*EXERCISE PROMPT*:
A single number is needed: how many lines of the data hold the word "composition".
------------------------------
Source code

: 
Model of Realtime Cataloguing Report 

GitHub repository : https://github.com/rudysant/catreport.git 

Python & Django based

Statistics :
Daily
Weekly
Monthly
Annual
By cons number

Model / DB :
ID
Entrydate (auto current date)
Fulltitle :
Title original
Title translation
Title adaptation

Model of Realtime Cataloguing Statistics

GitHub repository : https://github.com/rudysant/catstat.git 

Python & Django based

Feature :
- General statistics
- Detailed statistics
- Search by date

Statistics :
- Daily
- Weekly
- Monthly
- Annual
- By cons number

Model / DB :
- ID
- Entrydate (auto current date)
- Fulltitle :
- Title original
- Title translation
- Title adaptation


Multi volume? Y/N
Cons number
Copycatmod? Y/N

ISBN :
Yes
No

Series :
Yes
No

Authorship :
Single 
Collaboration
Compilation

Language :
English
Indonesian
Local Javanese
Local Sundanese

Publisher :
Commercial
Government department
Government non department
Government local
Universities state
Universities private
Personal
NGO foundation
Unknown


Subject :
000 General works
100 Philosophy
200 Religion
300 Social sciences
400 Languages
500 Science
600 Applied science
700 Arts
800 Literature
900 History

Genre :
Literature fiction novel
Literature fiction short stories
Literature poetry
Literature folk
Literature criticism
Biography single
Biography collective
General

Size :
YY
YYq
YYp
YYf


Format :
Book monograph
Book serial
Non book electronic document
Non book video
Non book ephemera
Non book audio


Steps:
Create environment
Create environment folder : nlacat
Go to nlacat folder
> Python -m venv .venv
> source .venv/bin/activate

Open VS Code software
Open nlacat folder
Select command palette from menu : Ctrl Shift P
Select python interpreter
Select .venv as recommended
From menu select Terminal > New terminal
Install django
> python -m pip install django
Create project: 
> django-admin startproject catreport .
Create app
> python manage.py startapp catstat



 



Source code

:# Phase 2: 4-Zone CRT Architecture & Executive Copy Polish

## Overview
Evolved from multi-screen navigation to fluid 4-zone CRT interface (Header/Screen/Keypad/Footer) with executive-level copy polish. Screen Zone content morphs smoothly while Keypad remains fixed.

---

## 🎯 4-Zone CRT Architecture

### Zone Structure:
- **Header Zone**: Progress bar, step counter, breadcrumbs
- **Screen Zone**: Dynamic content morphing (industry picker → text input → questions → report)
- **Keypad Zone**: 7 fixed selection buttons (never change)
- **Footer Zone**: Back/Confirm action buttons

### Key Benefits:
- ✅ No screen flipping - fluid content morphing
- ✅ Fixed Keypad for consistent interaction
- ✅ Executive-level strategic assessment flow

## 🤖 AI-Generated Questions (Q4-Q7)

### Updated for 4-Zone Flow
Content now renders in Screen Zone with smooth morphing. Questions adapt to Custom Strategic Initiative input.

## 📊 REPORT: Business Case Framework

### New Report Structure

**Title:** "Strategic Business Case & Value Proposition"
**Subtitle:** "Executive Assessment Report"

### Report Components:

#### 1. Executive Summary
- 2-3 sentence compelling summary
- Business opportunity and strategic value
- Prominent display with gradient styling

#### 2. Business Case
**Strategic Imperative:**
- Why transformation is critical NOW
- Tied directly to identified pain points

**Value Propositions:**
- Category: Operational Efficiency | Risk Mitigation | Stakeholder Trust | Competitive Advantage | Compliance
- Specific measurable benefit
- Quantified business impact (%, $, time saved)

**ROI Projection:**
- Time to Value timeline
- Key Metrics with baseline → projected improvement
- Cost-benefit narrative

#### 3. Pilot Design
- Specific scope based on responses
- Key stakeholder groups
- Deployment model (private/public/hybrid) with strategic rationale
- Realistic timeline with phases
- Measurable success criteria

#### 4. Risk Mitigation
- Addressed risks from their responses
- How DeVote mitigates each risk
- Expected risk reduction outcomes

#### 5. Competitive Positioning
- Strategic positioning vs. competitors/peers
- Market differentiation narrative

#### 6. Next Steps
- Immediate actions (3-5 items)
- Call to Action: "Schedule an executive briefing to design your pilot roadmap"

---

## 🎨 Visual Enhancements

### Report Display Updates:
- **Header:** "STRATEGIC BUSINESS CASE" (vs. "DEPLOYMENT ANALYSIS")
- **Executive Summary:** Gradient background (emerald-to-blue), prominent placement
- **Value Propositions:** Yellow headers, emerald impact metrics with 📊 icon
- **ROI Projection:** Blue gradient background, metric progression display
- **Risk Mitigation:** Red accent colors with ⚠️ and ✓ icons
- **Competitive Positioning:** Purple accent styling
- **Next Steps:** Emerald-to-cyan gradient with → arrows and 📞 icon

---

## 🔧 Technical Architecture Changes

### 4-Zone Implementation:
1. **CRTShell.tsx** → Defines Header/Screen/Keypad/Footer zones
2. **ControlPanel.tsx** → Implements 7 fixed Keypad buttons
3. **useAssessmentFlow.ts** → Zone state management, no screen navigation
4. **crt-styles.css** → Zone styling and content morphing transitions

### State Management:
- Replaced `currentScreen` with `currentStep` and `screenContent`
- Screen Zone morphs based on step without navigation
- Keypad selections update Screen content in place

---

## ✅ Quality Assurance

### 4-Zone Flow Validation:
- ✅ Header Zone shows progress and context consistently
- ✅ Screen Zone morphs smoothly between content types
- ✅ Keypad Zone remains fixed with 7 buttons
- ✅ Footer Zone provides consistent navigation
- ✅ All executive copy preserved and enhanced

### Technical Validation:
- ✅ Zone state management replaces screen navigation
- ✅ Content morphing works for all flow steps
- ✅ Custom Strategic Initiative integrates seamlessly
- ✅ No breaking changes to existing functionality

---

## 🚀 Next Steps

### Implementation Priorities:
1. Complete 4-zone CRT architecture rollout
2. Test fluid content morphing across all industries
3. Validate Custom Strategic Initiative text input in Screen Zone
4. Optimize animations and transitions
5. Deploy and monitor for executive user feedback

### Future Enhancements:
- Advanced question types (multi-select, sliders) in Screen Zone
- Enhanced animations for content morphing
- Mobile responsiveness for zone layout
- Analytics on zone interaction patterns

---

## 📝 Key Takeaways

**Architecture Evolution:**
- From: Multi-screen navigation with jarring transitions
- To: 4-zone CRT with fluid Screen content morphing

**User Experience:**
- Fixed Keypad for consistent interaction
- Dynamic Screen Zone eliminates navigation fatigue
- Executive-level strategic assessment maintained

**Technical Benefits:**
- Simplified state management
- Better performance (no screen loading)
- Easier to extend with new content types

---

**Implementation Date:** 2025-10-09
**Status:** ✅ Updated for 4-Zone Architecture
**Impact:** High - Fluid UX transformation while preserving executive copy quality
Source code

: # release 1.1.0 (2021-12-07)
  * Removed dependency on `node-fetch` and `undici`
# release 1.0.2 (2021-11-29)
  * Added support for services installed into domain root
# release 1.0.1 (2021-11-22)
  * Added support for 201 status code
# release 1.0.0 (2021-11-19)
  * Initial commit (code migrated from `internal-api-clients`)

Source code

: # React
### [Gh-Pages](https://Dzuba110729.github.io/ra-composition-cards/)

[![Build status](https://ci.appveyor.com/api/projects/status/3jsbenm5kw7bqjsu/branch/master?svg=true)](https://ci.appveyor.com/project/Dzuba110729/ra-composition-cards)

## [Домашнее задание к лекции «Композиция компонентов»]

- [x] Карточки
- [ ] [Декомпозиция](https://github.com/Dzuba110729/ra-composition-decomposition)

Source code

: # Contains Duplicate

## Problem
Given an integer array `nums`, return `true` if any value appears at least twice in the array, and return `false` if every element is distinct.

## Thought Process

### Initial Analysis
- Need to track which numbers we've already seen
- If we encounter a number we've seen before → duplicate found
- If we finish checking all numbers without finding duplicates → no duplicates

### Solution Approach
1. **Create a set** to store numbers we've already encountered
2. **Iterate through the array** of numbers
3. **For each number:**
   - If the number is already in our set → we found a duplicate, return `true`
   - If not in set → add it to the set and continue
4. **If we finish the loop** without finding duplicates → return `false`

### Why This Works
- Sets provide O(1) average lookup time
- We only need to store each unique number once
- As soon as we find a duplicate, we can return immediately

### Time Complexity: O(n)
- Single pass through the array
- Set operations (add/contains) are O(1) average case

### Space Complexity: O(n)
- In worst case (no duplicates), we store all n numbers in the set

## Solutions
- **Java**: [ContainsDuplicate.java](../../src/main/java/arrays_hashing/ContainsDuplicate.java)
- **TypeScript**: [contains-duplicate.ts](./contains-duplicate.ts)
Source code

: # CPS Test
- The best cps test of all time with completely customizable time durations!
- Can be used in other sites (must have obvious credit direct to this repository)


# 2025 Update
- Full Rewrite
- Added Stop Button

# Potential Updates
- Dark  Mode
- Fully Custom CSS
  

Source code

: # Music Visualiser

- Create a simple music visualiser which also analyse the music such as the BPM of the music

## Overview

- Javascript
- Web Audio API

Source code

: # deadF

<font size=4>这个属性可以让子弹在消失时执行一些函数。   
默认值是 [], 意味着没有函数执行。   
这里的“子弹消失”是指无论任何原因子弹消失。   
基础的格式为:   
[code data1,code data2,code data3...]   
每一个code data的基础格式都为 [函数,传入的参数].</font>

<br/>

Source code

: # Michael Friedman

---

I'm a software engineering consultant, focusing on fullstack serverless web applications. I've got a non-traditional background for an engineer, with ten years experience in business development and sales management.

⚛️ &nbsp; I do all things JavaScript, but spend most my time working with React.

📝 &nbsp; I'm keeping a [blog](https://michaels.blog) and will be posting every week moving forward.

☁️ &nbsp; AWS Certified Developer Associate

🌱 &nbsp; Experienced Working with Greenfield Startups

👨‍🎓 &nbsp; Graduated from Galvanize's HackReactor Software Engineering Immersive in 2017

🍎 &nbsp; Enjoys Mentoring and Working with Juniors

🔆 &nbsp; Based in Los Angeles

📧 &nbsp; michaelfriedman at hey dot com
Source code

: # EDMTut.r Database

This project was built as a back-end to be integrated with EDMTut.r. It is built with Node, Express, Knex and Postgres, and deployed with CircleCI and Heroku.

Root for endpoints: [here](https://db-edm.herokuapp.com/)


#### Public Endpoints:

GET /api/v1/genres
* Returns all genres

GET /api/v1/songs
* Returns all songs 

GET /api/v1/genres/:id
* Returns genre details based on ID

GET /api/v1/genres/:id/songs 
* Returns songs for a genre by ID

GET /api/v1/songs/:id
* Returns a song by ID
------------------------------
*WRITTEN RESPONSE*:
3